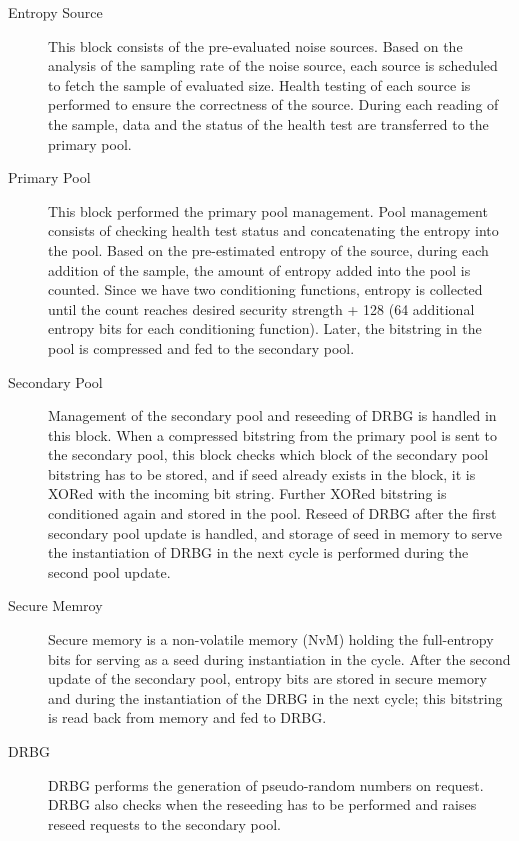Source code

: \begin{description}
	\item[Entropy Source] This block consists of the pre-evaluated noise sources. Based on the analysis of the sampling rate of the noise source, each source is scheduled to fetch the sample of evaluated size. Health testing of each source is performed to ensure the correctness of the source. During each reading of the sample, data and the status of the health test are transferred to the primary pool.
	
	\item[Primary Pool] This block performed the primary pool management. Pool management consists of checking health test status and concatenating the entropy into the pool. Based on the pre-estimated entropy of the source, during each addition of the sample, the amount of entropy added into the pool is counted. Since we have two conditioning functions, entropy is collected until the count reaches desired security strength + 128 (64 additional entropy bits for each conditioning function). Later, the bitstring in the pool is compressed and fed to the secondary pool.

	\item[Secondary Pool] Management of the secondary pool and reseeding of DRBG is handled in this block. When a compressed bitstring from the primary pool is sent to the secondary pool, this block checks which block of the secondary pool bitstring has to be stored, and if seed already exists in the block, it is XORed with the incoming bit string. Further XORed bitstring is conditioned again and stored in the pool. Reseed of DRBG after the first secondary pool update is handled, and storage of seed in memory to serve the instantiation of DRBG in the next cycle is performed during the second pool update.
	
	\item[Secure Memroy] Secure memory is a non-volatile memory (NvM) holding the full-entropy bits for serving as a seed during instantiation in the cycle. After the second update of the secondary pool, entropy bits are stored in secure memory and during the instantiation of the DRBG in the next cycle; this bitstring is read back from memory and fed to DRBG.
	
	\item[DRBG] DRBG performs the generation of pseudo-random numbers on request. DRBG also checks when the reseeding has to be performed and raises reseed requests to the secondary pool.
	 
\end{description}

———

▶ _What needs to be done_:
For each line in the entries that holds "DRBG", return that line.

▶ _Written response_:
	\item[Secondary Pool] Management of the secondary pool and reseeding of DRBG is handled in this block. When a compressed bitstring from the primary pool is sent to the secondary pool, this block checks which block of the secondary pool bitstring has to be stored, and if seed already exists in the block, it is XORed with the incoming bit string. Further XORed bitstring is conditioned again and stored in the pool. Reseed of DRBG after the first secondary pool update is handled, and storage of seed in memory to serve the instantiation of DRBG in the next cycle is performed during the second pool update.
	\item[Secure Memroy] Secure memory is a non-volatile memory (NvM) holding the full-entropy bits for serving as a seed during instantiation in the cycle. After the second update of the secondary pool, entropy bits are stored in secure memory and during the instantiation of the DRBG in the next cycle; this bitstring is read back from memory and fed to DRBG.
	\item[DRBG] DRBG performs the generation of pseudo-random numbers on request. DRBG also checks when the reseeding has to be performed and raises reseed requests to the secondary pool.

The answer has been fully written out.